▶ **Task description**: Please repeat exactly the lines below from the line with "Fun! (seriously!)" to the line with "Several closely-related systems", including both, and leave out every picture.

::::::::

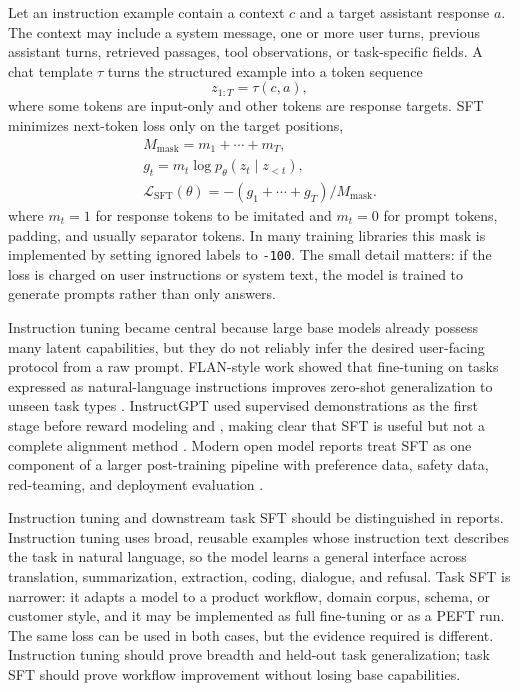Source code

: Let an instruction example contain a context $c$ and a target assistant response $a$. The context may include a system message, one or more user turns, previous assistant turns, retrieved passages, tool observations, or task-specific fields. A chat template $\tau$ turns the structured example into a token sequence
\begin{equation}
  z_{1:T} = \tau(c, a),
\end{equation}
where some tokens are input-only and other tokens are response targets. SFT minimizes next-token loss only on the target positions,
\begin{equation}
  \begin{gathered}
  M_{\mathrm{mask}} = m_1+\cdots+m_T,\\
  g_t = m_t\log p_{\theta}(z_t \mid z_{<t}),\\
  \mathcal{L}_{\mathrm{SFT}}(\theta)=-(g_1+\cdots+g_T)/M_{\mathrm{mask}}.
  \end{gathered}
  \label{eq:sft-masked-loss}
\end{equation}
where $m_t=1$ for response tokens to be imitated and $m_t=0$ for prompt tokens, padding, and usually separator tokens. In many training libraries this mask is implemented by setting ignored labels to \texttt{-100}. The small detail matters: if the loss is charged on user instructions or system text, the model is trained to generate prompts rather than only answers.

Instruction tuning became central because large base models already possess many latent capabilities, but they do not reliably infer the desired user-facing protocol from a raw prompt. FLAN-style work showed that fine-tuning on tasks expressed as natural-language instructions improves zero-shot generalization to unseen task types \cite{wei2021finetuned}. InstructGPT used supervised demonstrations as the first stage before reward modeling and \rlhf, making clear that SFT is useful but not a complete alignment method \cite{ouyang2022training}. Modern open model reports treat SFT as one component of a larger post-training pipeline with preference data, safety data, red-teaming, and deployment evaluation \cite{touvron2023llama2,dubey2024llama3}.

Instruction tuning and downstream task SFT should be distinguished in reports. Instruction tuning uses broad, reusable examples whose instruction text describes the task in natural language, so the model learns a general interface across translation, summarization, extraction, coding, dialogue, and refusal. Task SFT is narrower: it adapts a model to a product workflow, domain corpus, schema, or customer style, and it may be implemented as full fine-tuning or as a PEFT run. The same loss can be used in both cases, but the evidence required is different. Instruction tuning should prove breadth and held-out task generalization; task SFT should prove workflow improvement without losing base capabilities.

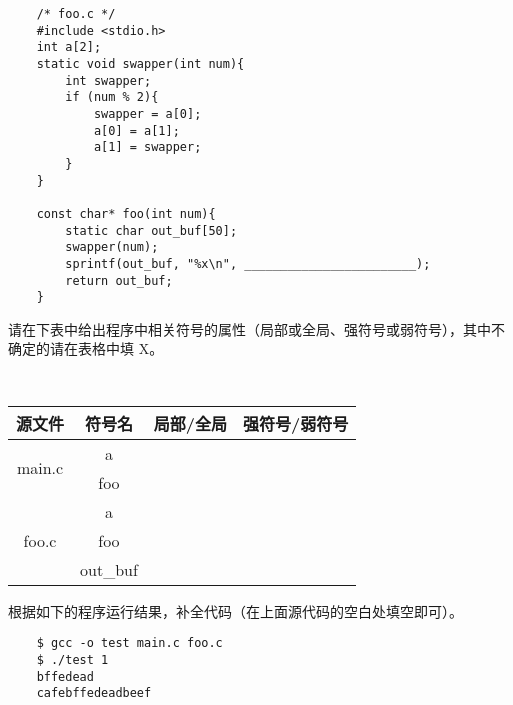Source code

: \begin{problems}
\begin{verbatim}
    /* foo.c */
    #include <stdio.h>
    int a[2];
    static void swapper(int num){
        int swapper;
        if (num % 2){
            swapper = a[0];
            a[0] = a[1];
            a[1] = swapper;
        }
    }

    const char* foo(int num){
        static char out_buf[50];
        swapper(num);
        sprintf(out_buf, "%x\n", ________________________);
        return out_buf;
    }
        \end{verbatim}
        \qn 请在下表中给出程序中相关符号的属性（局部或全局、强符号或弱符号），其中不确定的请在表格中填 X。
        \begin{table}[H]
            \tt
            \centering
            \begin{tabular}{|c|c|c|c|}
                \hline
                源文件 & 符号名 & {\qquad \qquad 局部/全局 \qquad \qquad} & {\qquad \qquad 强符号/弱符号 \qquad \qquad} \\ \hline
                \multirow{2}{*}{main.c} & a &  &  \\ \cline{2-4} 
                & foo &  &  \\ \hline
                \multirow{3}{*}{foo.c} & a &  &  \\ \cline{2-4} 
                & foo &  &  \\ \cline{2-4} 
                & out\_buf &  &  \\ \hline
            \end{tabular}
        \end{table}
        \qn 根据如下的程序运行结果，补全代码（在上面源代码的空白处填空即可）。
        \begin{verbatim}
    $ gcc -o test main.c foo.c
    $ ./test 1
    bffedead
    cafebffedeadbeef
    

\end{verbatim}
\end{problems}
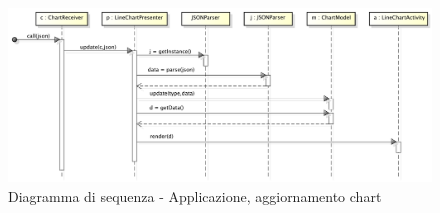             
            \begin{figure}[H]
                \centering
                \includegraphics[scale=0.3]{DefinizioneDiProdotto/Pics/ApplicazioneAggiornamentoChart}
                \caption{Diagramma di sequenza - Applicazione, aggiornamento chart}
            \end{figure}
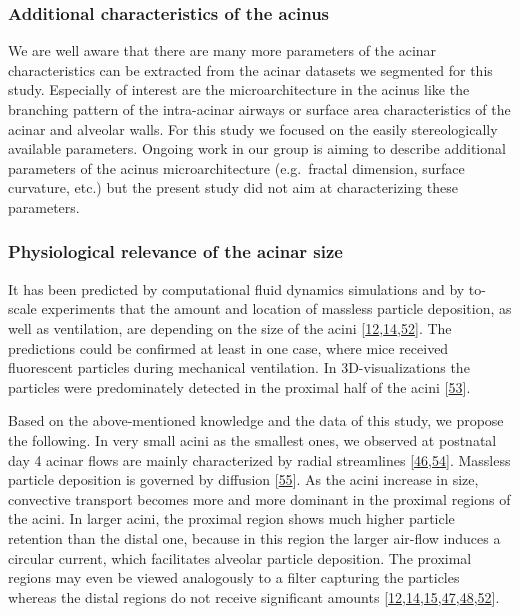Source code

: \documentclass[
  american,
]{article}
\begin{document}
\hypertarget{additional-characteristics-of-the-acinus}{%
\subsubsection{Additional characteristics of the acinus}\label{additional-characteristics-of-the-acinus}}

We are well aware that there are many more parameters of the acinar characteristics can be extracted from the acinar datasets we segmented for this study.
Especially of interest are the microarchitecture in the acinus like the branching pattern of the intra-acinar airways or surface area characteristics of the acinar and alveolar walls.
For this study we focused on the easily stereologically available parameters.
Ongoing work in our group is aiming to describe additional parameters of the acinus microarchitecture (e.g.~fractal dimension, surface curvature, etc.) but the present study did not aim at characterizing these parameters.

\hypertarget{physiological-relevance-of-the-acinar-size}{%
\subsubsection{Physiological relevance of the acinar size}\label{physiological-relevance-of-the-acinar-size}}

It has been predicted by computational fluid dynamics simulations and by to-scale experiments that the amount and location of massless particle deposition, as well as ventilation, are depending on the size of the acini {[}\protect\hyperlink{ref-CVl41LwO}{12},\protect\hyperlink{ref-1DP2FRUSZ}{14},\protect\hyperlink{ref-RJ9GQcwl}{52}{]}.
The predictions could be confirmed at least in one case, where mice received fluorescent particles during mechanical ventilation.
In 3D-visualizations the particles were predominately detected in the proximal half of the acini {[}\protect\hyperlink{ref-19jBv0ima}{53}{]}.

Based on the above-mentioned knowledge and the data of this study, we propose the following.
In very small acini as the smallest ones, we observed at postnatal day 4 acinar flows are mainly characterized by radial streamlines {[}\protect\hyperlink{ref-eioib1TQ}{46},\protect\hyperlink{ref-afF83siN}{54}{]}.
Massless particle deposition is governed by diffusion {[}\protect\hyperlink{ref-k5fqLjiy}{55}{]}.
As the acini increase in size, convective transport becomes more and more dominant in the proximal regions of the acini.
In larger acini, the proximal region shows much higher particle retention than the distal one, because in this region the larger air-flow induces a circular current, which facilitates alveolar particle deposition.
The proximal regions may even be viewed analogously to a filter capturing the particles whereas the distal regions do not receive significant amounts {[}\protect\hyperlink{ref-CVl41LwO}{12},\protect\hyperlink{ref-1DP2FRUSZ}{14},\protect\hyperlink{ref-yHHhvOtP}{15},\protect\hyperlink{ref-1HOyVjqpM}{47},\protect\hyperlink{ref-OT4s1CSX}{48},\protect\hyperlink{ref-RJ9GQcwl}{52}{]}.
\end{document}
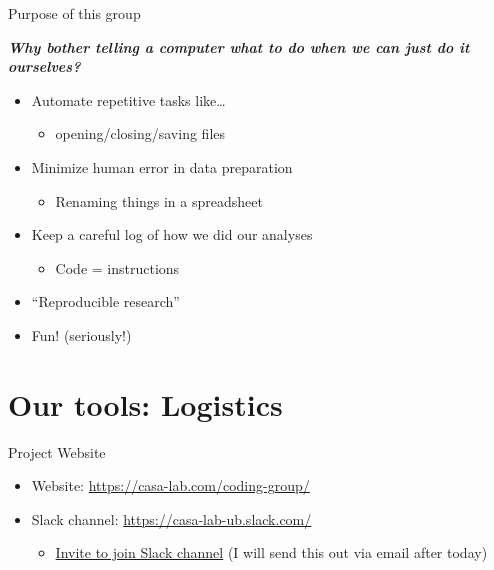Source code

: \documentclass[
  ignorenonframetext,
]{beamer}
\providecommand{\tightlist}{%
  \setlength{\itemsep}{0pt}\setlength{\parskip}{0pt}}
\begin{document}
\begin{frame}{Purpose of this group}
\protect\hypertarget{purpose-of-this-group-3}{}

\textbf{\emph{Why bother telling a computer what to do when we can just
do it ourselves?}}

\begin{itemize}
\tightlist
\item
  Automate repetitive tasks like\ldots{}

  \begin{itemize}
  \tightlist
  \item
    opening/closing/saving files
  \end{itemize}
\item
  Minimize human error in data preparation

  \begin{itemize}
  \tightlist
  \item
    Renaming things in a spreadsheet
  \end{itemize}
\item
  Keep a careful log of how we did our analyses

  \begin{itemize}
  \tightlist
  \item
    Code = instructions
  \end{itemize}
\item
  ``Reproducible research''
\item
  Fun! (seriously!)
\end{itemize}

\end{frame}

\hypertarget{our-tools-logistics}{%
\section{Our tools: Logistics}\label{our-tools-logistics}}

\begin{frame}{Project Website}
\protect\hypertarget{project-website}{}

\begin{itemize}
\tightlist
\item
  Website: \url{https://casa-lab.com/coding-group/}
\item
  Slack channel: \url{https://casa-lab-ub.slack.com/}

  \begin{itemize}
  \tightlist
  \item
    \href{https://join.slack.com/t/casa-lab-ub/shared_invite/enQtOTU2OTcwMzg3MDQzLTk4NmM0MjhlYTAyY2JkODhkNDZkYmE5MTc3M2VkZTEyNDg1YjhmMmM0ZmEwYjlkYmI5NTMyZjYxYjk5MDNmMWQ}{Invite
    to join Slack channel} (I will send this out via email after today)
  \end{itemize}
\end{itemize}

\end{frame}
\end{document}
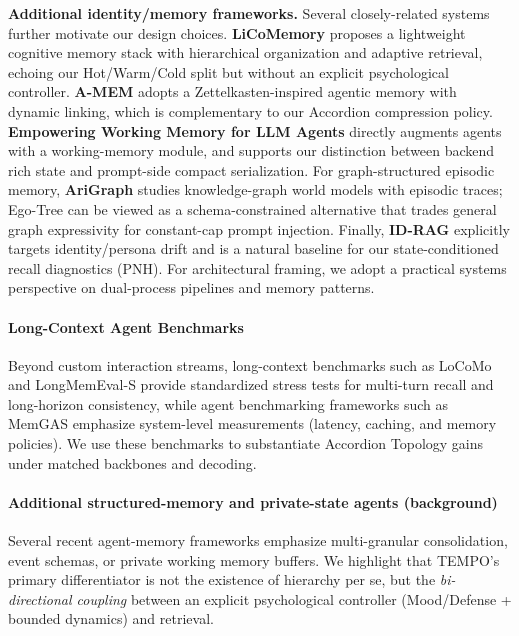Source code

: \documentclass[11pt]{article}
\begin{document}
\textbf{Additional identity/memory frameworks.}
Several closely-related systems further motivate our design choices. \textbf{LiCoMemory} \cite{huang2025licomemory} proposes a lightweight cognitive memory stack with hierarchical organization and adaptive retrieval, echoing our Hot/Warm/Cold split but without an explicit psychological controller. \textbf{A-MEM} \cite{xu2025amem} adopts a Zettelkasten-inspired agentic memory with dynamic linking, which is complementary to our Accordion compression policy.
\textbf{Empowering Working Memory for LLM Agents} \cite{guo2023workingmemory} directly augments agents with a working-memory module, and supports our distinction between backend rich state and prompt-side compact serialization.
For graph-structured episodic memory, \textbf{AriGraph} \cite{anokhin2024arigraph} studies knowledge-graph world models with episodic traces; Ego-Tree can be viewed as a schema-constrained alternative that trades general graph expressivity for constant-cap prompt injection.
Finally, \textbf{ID-RAG} \cite{platnick2025idrag} explicitly targets identity/persona drift and is a natural baseline for our state-conditioned recall diagnostics (PNH).
For architectural framing, we adopt a practical systems perspective on dual-process pipelines and memory patterns.

\paragraph{Long-Context Agent Benchmarks}
Beyond custom interaction streams, long-context benchmarks such as LoCoMo and LongMemEval-S provide standardized stress tests for multi-turn recall and long-horizon consistency, while agent benchmarking frameworks such as MemGAS emphasize system-level measurements (latency, caching, and memory policies). We use these benchmarks to substantiate Accordion Topology gains under matched backbones and decoding.

\paragraph{Additional structured-memory and private-state agents (background)}
Several recent agent-memory frameworks emphasize multi-granular consolidation, event schemas, or private working memory buffers. We highlight that TEMPO's primary differentiator is not the existence of hierarchy per se, but the \emph{bi-directional coupling} between an explicit psychological controller (Mood/Defense + bounded dynamics) and retrieval.
\end{document}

::::::::

▶ **Reply**:
  Fun! (seriously!)
\end{itemize}

\end{frame}

\hypertarget{our-tools-logistics}{%
\section{Our tools: Logistics}\label{our-tools-logistics}}

\begin{frame}{Project Website}
\protect\hypertarget{project-website}{}

\begin{itemize}
\tightlist
\item
  Website: \url{https://casa-lab.com/coding-group/}
\item
  Slack channel: \url{https://casa-lab-ub.slack.com/}

  \begin{itemize}
  \tightlist
  \item
    \href{https://join.slack.com/t/casa-lab-ub/shared_invite/enQtOTU2OTcwMzg3MDQzLTk4NmM0MjhlYTAyY2JkODhkNDZkYmE5MTc3M2VkZTEyNDg1YjhmMmM0ZmEwYjlkYmI5NTMyZjYxYjk5MDNmMWQ}{Invite
    to join Slack channel} (I will send this out via email after today)
  \end{itemize}
\end{itemize}

\end{frame}
\end{document}
Source code

: \documentclass[11pt]{article}
\begin{document}
\textbf{Additional identity/memory frameworks.}
Several closely-related systems further motivate our design choices. \textbf{LiCoMemory} \cite{huang2025licomemory} proposes a lightweight cognitive memory stack with hierarchical organization and adaptive retrieval, echoing our Hot/Warm/Cold split but without an explicit psychological controller. \textbf{A-MEM} \cite{xu2025amem} adopts a Zettelkasten-inspired agentic memory with dynamic linking, which is complementary to our Accordion compression policy.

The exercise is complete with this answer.